### Brief
What is the number of lines in the data that hold the string "Leaflet"? Reply with that number only.

++++ Records shown ++++

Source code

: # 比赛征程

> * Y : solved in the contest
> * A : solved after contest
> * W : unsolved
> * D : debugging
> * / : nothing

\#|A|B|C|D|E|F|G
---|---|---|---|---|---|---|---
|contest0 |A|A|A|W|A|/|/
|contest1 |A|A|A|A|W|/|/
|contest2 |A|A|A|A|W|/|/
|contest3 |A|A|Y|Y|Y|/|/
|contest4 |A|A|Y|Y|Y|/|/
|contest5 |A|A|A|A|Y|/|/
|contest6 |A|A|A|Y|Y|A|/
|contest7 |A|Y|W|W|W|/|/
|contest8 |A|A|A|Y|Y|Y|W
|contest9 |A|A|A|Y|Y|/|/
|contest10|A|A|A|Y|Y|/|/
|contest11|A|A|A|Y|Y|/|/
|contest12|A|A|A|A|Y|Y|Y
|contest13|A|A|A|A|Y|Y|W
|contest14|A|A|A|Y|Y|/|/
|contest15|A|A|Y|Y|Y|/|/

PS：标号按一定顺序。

++++
++++ Records shown ++++

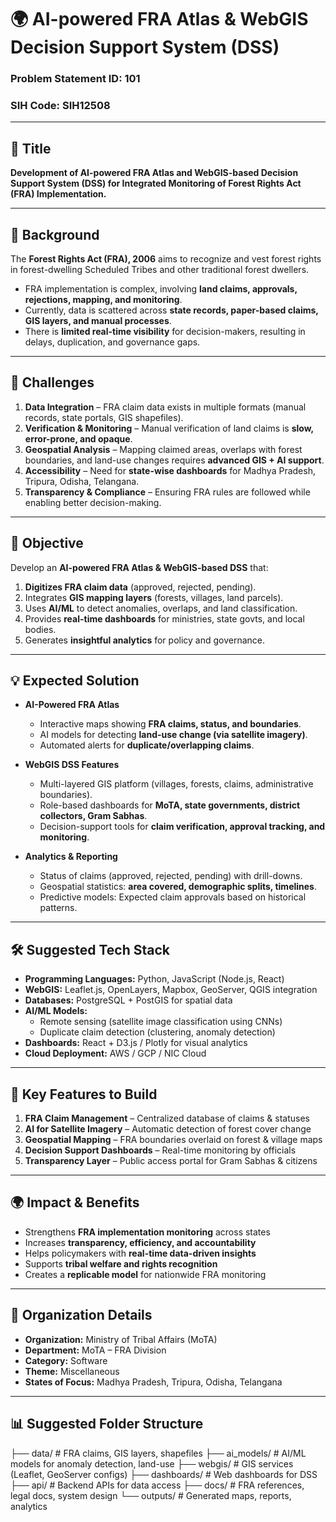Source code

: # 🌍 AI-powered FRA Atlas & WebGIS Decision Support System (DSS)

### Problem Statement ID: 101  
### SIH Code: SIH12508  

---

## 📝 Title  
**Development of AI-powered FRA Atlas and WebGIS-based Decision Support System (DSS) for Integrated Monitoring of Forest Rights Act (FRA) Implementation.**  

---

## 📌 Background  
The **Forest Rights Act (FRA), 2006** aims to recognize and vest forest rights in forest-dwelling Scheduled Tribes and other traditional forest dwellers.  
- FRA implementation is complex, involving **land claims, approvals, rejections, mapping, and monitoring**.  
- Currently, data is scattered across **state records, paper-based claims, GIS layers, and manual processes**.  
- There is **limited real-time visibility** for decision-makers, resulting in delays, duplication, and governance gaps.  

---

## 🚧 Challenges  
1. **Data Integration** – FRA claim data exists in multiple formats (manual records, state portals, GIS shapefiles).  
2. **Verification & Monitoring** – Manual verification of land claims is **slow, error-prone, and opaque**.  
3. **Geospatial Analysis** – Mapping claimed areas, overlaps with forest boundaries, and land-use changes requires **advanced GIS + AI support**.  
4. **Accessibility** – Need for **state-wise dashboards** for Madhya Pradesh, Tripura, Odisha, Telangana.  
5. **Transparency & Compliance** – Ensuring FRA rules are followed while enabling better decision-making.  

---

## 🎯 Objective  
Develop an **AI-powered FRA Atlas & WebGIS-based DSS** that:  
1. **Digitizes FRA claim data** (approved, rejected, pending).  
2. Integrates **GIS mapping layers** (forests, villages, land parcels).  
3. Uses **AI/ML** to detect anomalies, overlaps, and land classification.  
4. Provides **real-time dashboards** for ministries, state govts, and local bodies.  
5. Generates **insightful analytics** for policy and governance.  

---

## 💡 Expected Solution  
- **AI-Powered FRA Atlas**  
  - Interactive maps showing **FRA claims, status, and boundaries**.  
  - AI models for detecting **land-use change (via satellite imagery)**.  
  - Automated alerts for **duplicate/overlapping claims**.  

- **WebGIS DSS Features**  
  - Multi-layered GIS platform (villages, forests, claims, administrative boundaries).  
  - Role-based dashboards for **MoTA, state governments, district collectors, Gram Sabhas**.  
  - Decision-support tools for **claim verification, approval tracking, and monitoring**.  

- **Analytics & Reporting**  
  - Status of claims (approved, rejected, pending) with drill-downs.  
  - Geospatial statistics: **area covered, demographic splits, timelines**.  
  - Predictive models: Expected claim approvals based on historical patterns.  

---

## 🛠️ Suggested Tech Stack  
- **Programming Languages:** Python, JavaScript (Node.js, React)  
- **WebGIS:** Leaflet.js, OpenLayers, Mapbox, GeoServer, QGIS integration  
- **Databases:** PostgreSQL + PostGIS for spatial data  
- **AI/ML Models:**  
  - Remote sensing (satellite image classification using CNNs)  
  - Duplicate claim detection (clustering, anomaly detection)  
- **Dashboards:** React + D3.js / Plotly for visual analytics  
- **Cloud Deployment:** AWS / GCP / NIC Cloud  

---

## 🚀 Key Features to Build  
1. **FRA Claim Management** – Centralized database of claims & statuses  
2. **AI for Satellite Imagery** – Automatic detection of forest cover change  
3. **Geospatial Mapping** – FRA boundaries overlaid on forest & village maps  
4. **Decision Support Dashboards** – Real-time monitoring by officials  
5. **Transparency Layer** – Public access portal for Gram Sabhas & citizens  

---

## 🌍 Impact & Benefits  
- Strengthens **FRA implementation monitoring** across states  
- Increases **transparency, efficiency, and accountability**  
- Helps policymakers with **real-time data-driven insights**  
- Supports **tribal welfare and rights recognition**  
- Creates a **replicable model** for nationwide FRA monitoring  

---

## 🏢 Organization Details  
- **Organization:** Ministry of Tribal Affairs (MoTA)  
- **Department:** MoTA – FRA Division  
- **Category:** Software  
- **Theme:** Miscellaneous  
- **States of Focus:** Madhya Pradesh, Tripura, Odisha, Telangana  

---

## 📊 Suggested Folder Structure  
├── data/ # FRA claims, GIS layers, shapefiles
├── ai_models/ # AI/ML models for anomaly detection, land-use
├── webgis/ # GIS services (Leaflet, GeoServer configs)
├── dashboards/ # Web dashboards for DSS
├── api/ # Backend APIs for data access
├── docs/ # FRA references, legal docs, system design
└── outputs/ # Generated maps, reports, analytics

++++

### Written answer
2